**What is being asked:**
Each line of the records below that contains "Pakiety" needs to be copied.

**Dataset entries:**
■ ■ ■

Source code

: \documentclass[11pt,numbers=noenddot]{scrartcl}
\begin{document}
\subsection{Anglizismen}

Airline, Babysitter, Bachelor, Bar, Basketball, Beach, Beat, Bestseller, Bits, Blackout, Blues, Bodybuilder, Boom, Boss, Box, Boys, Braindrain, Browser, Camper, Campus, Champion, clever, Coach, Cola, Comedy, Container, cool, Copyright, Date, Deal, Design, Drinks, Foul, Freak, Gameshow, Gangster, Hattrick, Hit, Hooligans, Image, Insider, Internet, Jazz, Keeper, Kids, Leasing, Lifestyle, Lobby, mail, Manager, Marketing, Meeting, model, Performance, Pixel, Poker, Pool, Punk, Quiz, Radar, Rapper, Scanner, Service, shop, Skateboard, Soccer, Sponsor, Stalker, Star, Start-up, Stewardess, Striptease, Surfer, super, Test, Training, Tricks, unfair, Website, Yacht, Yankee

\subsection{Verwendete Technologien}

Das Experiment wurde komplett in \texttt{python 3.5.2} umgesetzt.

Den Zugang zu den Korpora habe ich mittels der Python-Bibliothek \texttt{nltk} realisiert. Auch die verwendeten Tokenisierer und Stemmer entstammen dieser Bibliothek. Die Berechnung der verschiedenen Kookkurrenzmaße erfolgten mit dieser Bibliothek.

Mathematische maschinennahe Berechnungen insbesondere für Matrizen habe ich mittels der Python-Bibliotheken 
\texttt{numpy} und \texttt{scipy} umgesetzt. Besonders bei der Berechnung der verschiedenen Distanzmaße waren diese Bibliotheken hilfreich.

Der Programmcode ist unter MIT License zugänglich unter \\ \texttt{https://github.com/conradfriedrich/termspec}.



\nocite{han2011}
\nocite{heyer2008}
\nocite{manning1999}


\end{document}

■ ■ ■

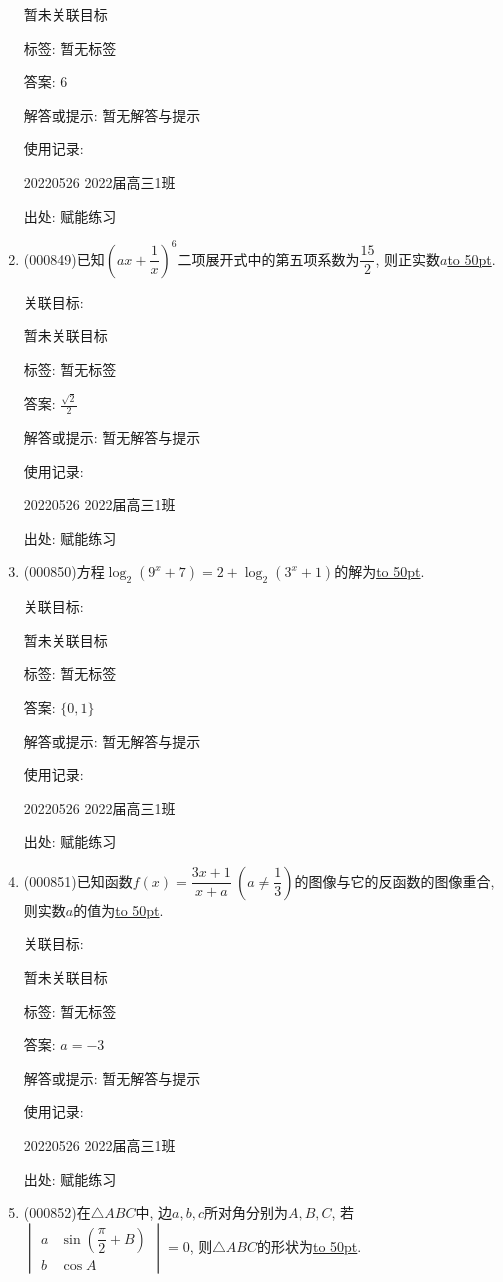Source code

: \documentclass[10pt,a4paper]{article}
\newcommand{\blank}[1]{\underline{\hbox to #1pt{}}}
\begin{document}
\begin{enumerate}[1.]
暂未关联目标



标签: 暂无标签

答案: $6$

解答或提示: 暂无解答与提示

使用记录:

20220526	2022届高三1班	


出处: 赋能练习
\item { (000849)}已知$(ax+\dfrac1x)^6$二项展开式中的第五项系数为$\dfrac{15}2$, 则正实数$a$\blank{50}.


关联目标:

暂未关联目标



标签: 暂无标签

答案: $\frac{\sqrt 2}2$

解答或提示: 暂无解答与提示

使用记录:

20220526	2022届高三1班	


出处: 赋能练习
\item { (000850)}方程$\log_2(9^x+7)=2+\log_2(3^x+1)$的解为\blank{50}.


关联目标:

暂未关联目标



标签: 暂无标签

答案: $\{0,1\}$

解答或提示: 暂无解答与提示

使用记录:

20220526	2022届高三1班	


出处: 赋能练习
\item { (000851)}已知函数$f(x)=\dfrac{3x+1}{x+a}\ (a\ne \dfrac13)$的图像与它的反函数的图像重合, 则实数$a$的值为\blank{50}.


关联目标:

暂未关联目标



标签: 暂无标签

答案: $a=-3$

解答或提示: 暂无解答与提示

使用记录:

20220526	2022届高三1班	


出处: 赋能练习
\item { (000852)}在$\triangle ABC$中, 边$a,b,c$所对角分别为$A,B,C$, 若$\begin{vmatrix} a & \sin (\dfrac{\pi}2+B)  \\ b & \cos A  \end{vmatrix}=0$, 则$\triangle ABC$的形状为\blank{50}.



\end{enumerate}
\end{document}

■ ■ ■

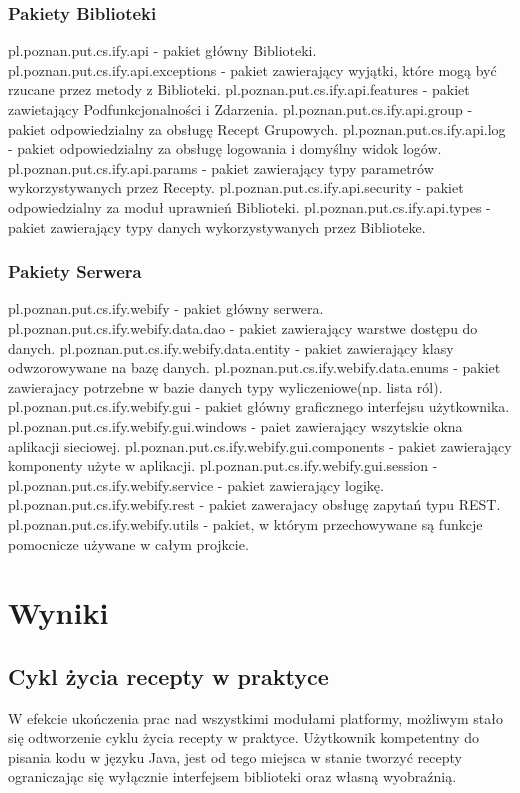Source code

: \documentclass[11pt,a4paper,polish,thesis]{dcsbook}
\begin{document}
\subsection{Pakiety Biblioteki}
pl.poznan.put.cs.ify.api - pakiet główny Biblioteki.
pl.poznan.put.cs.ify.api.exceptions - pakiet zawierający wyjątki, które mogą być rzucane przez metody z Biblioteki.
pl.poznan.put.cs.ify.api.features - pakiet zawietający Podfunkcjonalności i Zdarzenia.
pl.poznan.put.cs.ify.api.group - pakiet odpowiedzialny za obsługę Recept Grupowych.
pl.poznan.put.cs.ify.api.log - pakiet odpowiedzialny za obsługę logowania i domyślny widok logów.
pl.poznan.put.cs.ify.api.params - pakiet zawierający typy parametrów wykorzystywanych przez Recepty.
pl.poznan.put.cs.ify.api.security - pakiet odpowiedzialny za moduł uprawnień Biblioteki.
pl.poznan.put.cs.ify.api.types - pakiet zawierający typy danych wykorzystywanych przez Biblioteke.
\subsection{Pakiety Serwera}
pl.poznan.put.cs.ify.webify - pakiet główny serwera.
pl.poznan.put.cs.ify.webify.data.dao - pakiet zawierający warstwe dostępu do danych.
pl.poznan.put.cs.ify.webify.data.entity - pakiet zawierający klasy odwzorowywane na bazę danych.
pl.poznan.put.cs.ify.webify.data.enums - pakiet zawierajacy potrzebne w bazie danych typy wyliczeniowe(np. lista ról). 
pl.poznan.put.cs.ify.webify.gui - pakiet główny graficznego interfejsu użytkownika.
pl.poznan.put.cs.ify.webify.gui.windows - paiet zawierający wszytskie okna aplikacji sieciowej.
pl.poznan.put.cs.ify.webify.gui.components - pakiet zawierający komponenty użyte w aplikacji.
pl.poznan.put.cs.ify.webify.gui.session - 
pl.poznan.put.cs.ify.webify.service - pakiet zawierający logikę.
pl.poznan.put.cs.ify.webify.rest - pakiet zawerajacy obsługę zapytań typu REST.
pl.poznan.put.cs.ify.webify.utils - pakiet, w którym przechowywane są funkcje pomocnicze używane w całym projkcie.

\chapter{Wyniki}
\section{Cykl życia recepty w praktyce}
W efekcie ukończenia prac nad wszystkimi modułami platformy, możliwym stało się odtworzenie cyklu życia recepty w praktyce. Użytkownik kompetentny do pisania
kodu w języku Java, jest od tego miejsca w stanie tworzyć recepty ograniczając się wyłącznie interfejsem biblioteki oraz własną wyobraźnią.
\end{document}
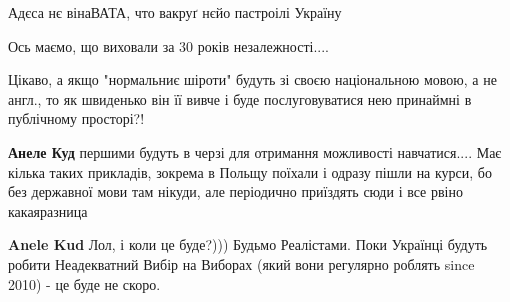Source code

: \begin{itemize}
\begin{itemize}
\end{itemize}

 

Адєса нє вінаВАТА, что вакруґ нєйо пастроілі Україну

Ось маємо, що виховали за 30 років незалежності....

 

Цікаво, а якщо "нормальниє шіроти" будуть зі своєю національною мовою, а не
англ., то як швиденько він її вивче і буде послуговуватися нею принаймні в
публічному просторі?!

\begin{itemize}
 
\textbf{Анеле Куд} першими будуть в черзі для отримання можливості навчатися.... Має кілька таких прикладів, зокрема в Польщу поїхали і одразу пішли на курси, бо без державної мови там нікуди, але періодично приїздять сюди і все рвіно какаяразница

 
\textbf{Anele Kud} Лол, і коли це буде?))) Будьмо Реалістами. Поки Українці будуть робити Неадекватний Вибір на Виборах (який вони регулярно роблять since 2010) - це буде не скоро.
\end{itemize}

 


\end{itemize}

■ ■ ■

**Result of this task:**
\subsection{Pakiety Biblioteki}
\subsection{Pakiety Serwera}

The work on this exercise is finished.